## PROBLEM STATEMENT
For the records that follow, give the number of lines containing the word "will", with no added text.

Dataset entries
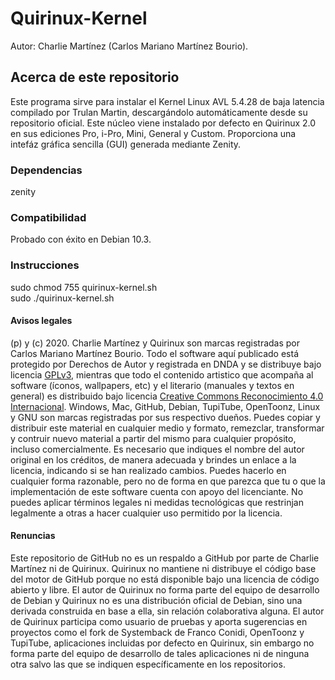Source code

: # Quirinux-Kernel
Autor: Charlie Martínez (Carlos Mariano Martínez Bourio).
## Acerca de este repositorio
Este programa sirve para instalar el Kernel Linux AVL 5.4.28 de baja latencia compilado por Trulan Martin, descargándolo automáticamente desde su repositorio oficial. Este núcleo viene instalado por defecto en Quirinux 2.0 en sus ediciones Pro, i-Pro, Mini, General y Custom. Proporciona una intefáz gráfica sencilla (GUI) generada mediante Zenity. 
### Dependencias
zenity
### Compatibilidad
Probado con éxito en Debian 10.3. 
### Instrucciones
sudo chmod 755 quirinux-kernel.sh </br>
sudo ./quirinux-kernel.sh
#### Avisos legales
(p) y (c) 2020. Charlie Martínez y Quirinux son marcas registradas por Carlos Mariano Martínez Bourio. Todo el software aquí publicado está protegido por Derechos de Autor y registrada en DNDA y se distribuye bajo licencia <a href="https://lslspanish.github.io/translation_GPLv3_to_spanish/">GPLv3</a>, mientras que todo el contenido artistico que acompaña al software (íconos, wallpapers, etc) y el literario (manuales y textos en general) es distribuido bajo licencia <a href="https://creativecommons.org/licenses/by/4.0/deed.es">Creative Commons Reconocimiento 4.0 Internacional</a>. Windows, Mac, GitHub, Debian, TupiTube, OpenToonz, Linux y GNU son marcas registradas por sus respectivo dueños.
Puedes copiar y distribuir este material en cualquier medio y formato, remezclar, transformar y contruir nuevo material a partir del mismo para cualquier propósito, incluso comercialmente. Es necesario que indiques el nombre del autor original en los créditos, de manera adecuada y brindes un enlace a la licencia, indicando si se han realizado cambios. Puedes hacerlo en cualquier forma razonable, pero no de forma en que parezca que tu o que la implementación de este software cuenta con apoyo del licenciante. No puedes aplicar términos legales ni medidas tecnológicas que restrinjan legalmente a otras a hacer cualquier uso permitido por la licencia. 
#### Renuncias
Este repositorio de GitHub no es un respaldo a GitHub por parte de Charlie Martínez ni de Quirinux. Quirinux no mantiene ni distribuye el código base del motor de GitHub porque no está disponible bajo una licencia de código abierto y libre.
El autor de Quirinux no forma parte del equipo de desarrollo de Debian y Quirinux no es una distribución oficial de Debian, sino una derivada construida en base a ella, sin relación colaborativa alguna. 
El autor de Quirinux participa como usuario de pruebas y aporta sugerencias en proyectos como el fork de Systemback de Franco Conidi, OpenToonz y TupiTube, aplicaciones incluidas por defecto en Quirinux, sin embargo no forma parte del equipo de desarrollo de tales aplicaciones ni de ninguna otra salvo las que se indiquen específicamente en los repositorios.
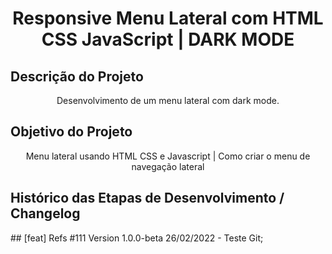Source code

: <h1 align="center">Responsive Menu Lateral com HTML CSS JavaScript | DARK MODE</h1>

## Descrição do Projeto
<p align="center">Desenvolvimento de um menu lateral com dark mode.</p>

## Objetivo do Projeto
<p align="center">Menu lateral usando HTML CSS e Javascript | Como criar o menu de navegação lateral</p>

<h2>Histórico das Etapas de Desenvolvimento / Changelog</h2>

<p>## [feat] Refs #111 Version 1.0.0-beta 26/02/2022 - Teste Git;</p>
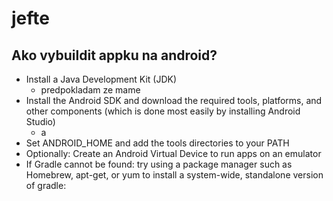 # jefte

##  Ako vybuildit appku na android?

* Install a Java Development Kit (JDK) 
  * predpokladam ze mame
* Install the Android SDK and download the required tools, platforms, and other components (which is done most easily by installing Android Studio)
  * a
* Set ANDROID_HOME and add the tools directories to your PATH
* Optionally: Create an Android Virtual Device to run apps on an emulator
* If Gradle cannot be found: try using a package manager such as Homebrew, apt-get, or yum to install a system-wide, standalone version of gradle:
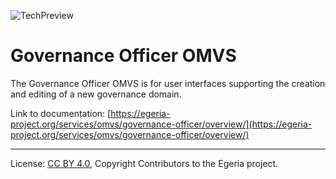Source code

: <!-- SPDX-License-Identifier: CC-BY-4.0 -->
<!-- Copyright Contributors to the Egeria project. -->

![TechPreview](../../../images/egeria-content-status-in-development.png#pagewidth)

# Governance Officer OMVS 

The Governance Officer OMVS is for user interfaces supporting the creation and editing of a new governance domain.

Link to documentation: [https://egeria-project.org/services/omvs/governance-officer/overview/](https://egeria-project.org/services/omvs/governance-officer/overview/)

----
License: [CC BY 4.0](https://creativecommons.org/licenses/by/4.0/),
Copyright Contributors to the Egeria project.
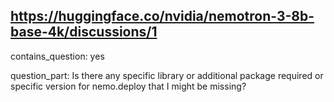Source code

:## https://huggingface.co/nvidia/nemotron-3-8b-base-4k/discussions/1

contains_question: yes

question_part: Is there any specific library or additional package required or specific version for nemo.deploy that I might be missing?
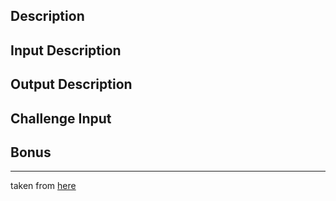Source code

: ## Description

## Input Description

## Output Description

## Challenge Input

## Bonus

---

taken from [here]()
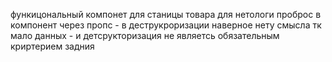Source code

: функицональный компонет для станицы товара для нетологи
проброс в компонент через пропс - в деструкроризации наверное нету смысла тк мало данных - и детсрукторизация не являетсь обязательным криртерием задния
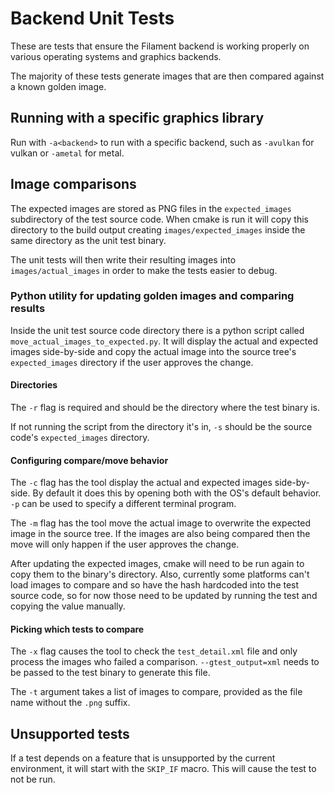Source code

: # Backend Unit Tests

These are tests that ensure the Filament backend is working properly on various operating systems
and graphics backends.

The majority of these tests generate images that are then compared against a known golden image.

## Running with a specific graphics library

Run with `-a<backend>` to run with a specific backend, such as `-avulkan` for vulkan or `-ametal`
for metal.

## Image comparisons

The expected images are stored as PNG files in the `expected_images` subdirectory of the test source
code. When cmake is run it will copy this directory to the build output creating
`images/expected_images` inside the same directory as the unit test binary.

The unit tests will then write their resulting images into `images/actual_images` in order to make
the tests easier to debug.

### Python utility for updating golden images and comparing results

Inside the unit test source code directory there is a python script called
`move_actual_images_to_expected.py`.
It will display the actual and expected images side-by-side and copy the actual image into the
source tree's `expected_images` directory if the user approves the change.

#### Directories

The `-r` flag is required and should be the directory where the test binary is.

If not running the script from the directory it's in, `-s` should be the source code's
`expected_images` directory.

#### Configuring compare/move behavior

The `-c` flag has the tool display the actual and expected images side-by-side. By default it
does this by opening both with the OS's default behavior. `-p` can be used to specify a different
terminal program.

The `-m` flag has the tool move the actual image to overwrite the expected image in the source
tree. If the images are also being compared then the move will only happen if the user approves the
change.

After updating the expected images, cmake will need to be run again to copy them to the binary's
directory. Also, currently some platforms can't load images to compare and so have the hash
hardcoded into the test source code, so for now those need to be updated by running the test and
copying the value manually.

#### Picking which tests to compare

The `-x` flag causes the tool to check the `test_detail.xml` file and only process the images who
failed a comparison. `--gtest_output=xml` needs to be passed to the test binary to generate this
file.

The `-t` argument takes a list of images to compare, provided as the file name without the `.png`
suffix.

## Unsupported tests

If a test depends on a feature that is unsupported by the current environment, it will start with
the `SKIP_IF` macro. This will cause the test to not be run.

==

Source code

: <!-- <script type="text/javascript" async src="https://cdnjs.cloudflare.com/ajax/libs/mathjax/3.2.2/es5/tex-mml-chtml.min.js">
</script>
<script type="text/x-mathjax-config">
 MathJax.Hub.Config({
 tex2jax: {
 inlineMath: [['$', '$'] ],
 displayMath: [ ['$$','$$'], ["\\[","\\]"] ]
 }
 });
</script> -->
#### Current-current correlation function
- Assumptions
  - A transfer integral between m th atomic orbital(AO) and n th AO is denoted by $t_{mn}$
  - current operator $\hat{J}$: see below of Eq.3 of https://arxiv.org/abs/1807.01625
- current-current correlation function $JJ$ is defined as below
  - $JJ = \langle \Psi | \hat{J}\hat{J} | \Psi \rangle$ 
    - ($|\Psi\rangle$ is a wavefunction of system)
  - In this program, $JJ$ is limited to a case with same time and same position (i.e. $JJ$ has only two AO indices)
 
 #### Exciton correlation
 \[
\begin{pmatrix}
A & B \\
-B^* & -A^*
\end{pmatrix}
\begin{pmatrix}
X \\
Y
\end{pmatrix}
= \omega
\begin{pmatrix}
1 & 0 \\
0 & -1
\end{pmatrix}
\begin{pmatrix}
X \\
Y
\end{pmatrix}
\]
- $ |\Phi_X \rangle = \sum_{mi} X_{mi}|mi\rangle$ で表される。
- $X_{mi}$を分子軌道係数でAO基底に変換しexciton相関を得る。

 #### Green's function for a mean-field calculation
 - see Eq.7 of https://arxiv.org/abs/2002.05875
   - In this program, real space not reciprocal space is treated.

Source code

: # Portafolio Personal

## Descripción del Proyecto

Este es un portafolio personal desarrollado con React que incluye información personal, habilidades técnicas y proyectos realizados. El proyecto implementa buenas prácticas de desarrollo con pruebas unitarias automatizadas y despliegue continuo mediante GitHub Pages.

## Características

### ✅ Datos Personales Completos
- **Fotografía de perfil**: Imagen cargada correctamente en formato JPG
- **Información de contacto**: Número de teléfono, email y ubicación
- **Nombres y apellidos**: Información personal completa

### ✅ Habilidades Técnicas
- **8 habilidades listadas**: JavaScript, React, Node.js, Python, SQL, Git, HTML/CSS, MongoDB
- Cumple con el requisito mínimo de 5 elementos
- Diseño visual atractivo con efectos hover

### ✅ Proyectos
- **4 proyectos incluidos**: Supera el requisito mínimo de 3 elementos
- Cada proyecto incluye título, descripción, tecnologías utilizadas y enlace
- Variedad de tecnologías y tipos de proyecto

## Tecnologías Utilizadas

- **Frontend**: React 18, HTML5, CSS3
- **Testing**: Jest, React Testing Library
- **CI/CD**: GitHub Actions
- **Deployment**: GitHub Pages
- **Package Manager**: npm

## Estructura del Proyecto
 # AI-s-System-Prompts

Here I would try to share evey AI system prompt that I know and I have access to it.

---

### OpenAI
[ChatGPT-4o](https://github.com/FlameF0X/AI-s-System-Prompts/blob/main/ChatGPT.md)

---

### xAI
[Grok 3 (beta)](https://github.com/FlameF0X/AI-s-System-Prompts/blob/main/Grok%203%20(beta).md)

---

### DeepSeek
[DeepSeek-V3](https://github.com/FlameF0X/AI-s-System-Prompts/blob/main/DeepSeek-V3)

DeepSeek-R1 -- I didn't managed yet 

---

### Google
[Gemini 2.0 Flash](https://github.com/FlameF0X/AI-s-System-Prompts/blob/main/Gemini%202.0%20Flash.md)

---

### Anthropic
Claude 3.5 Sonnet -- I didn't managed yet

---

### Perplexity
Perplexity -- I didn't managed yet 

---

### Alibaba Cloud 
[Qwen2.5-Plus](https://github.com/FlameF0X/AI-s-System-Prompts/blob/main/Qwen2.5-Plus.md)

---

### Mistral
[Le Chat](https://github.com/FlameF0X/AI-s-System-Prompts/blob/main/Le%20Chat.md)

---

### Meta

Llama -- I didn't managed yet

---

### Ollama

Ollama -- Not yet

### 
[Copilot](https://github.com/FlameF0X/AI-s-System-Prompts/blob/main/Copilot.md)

## SOLUTION
7